Gen. McChrystal allies, Rolling Stone disagree over article's ground rules
Saturday, June 26, 2010
It was 2:30 Tuesday morning in Kabul, after a busy day of travel to Kandahar and meetings with top Afghan officials, when Gen. Stanley A. McChrystal was awakened by an aide with grim news.
"There's a Rolling Stone article out," the aide told McChrystal. "It's very, very bad."
Forty hours later, McChrystal had been relieved of his command, his 34-year military career in tatters. Apart from a terse apology, McChrystal has not discussed publicly the disparaging remarks that he and his aides made about administration officials and that appeared in the article.
On Friday, however, officials close to McChrystal began trying to salvage his reputation by asserting that the author, Michael Hastings, quoted the general and his staff in conversations that he was allowed to witness but not report. The officials also challenged a statement by Rolling Stone's executive editor that the magazine had thoroughly reviewed the story with McChrystal's staff ahead of publication.

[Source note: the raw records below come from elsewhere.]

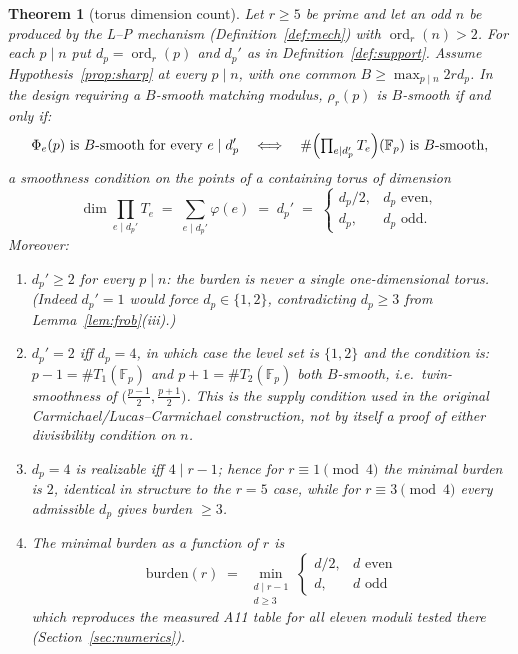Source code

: \documentclass[11pt]{article}
\newtheorem{theorem}{Theorem}[section]
\theoremstyle{remark}
\newcommand{\F}{\mathbb{F}}
\DeclareMathOperator{\ord}{ord}
\begin{document}
\begin{theorem}[torus dimension count]\label{thm:dimcount}
Let $r\ge5$ be prime and let an odd $n$ be produced by the L--P mechanism
(Definition~\ref{def:mech}) with $\ord_r(n) > 2$. For each $p \mid n$ put
$d_p = \ord_r(p)$ and $d_p'$ as in Definition~\ref{def:support}. Assume
Hypothesis~\ref{prop:sharp} at every $p\mid n$, with one common
$B\ge\max_{p\mid n}2rd_p$. In the design requiring a $B$-smooth matching
modulus, $\rho_r(p)$ is $B$-smooth if and only if:
\[
\Phi_e(p) \ \text{is $B$-smooth for every } e \mid d_p'
\quad\Longleftrightarrow\quad
\#\Bigl(\textstyle\prod_{e \mid d_p'} T_e\Bigr)(\F_p) \ \text{is $B$-smooth},
\]
a smoothness condition on the points of a \emph{containing} torus of dimension
\[
\dim \prod_{e \mid d_p'} T_e \;=\; \sum_{e \mid d_p'} \varphi(e) \;=\; d_p'
\;=\;
\begin{cases}
d_p/2, & d_p \text{ even},\\
d_p, & d_p \text{ odd}.
\end{cases}
\]
Moreover:
\begin{enumerate}
\item[(a)] $d_p' \ge 2$ for every $p \mid n$: the burden is never a single
one-dimensional torus. (Indeed $d_p' = 1$ would force $d_p \in \{1,2\}$,
contradicting $d_p \ge 3$ from Lemma~\ref{lem:frob}(iii).)
\item[(b)] $d_p' = 2$ iff $d_p = 4$, in which case the level set is
$\{1,2\}$ and the condition is: $p - 1 = \#T_1(\F_p)$ and
$p + 1 = \#T_2(\F_p)$ both $B$-smooth, i.e.\ twin-smoothness of
$\bigl(\tfrac{p-1}{2}, \tfrac{p+1}{2}\bigr)$. This is the supply condition
used in the original Carmichael/Lucas--Carmichael construction, not by itself
a proof of either divisibility condition on $n$.
\item[(c)] $d_p = 4$ is realizable iff $4 \mid r - 1$; hence for
$r \equiv 1 \pmod 4$ the minimal burden is $2$, identical in structure to
the $r = 5$ case, while for $r \equiv 3 \pmod 4$ every admissible $d_p$
gives burden $\ge 3$.
\item[(d)] The minimal burden as a function of $r$ is
\[
\mathrm{burden}(r) \;=\; \min_{\substack{d \mid r-1\\ d \ge 3}}
\begin{cases} d/2, & d \text{ even}\\ d, & d \text{ odd}\end{cases}
\]
which reproduces the measured A11 table for all eleven moduli tested there
(Section~\ref{sec:numerics}).
\end{enumerate}
\end{theorem}
\end{document}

The executive editor, Eric Bates, denied that Hastings violated any ground rules when he wrote about the four weeks he spent, on and off, with McChrystal and his team. "A lot of things were said off the record that we didn't use," Bates said in an interview. "We abided by all the ground rules in every instance."
A senior military official insisted that "many of the sessions were off-the-record and intended to give [Hastings] a sense" of how the team operated. The command's own review of events, said the official, who was unwilling to speak on the record, found "no evidence to suggest" that any of the "salacious political quotes" in the article were made in situations in which ground rules permitted Hastings to use the material in his story.
'Clearly off the record'
A member of McChrystal's team who was present for a celebration of McChrystal's 33rd wedding anniversary at a Paris bar said it was "clearly off the record." Aides "made it very clear to Michael: 'This is private time. These are guys who don't get to see their wives a lot. This is us together. If you stay, you have to understand this is off the record,' " according to this source. In the story, the team members are portrayed as drinking heavily.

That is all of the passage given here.